> EXTRACTED MATERIAL:

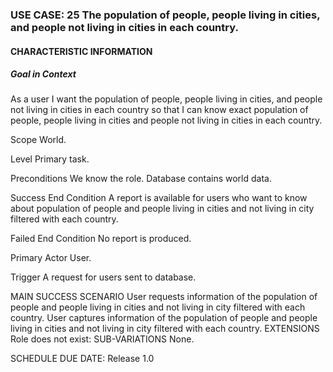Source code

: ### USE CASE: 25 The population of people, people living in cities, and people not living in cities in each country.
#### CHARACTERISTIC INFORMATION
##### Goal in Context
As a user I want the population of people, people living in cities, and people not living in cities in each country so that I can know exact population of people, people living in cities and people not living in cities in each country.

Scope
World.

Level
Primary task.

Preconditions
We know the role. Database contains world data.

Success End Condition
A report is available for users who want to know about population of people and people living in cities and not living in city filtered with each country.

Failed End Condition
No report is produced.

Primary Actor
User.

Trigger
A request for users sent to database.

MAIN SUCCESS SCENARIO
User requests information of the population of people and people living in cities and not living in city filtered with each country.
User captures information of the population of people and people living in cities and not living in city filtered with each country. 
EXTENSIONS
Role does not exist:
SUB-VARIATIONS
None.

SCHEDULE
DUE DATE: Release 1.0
* * *
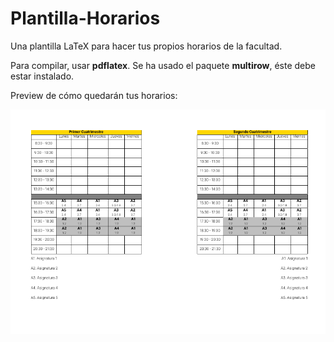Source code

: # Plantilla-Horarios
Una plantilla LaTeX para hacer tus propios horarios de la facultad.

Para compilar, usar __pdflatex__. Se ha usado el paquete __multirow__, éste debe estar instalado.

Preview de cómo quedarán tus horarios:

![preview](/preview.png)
...
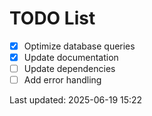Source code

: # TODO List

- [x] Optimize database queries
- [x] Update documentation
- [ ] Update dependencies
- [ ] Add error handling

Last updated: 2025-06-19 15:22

> EXERCISE OBJECTIVE: List each line of the records that holds the string "want".

> REPLY TO THE EXERCISE:
As a user I want the population of people, people living in cities, and people not living in cities in each country so that I can know exact population of people, people living in cities and people not living in cities in each country.
A report is available for users who want to know about population of people and people living in cities and not living in city filtered with each country.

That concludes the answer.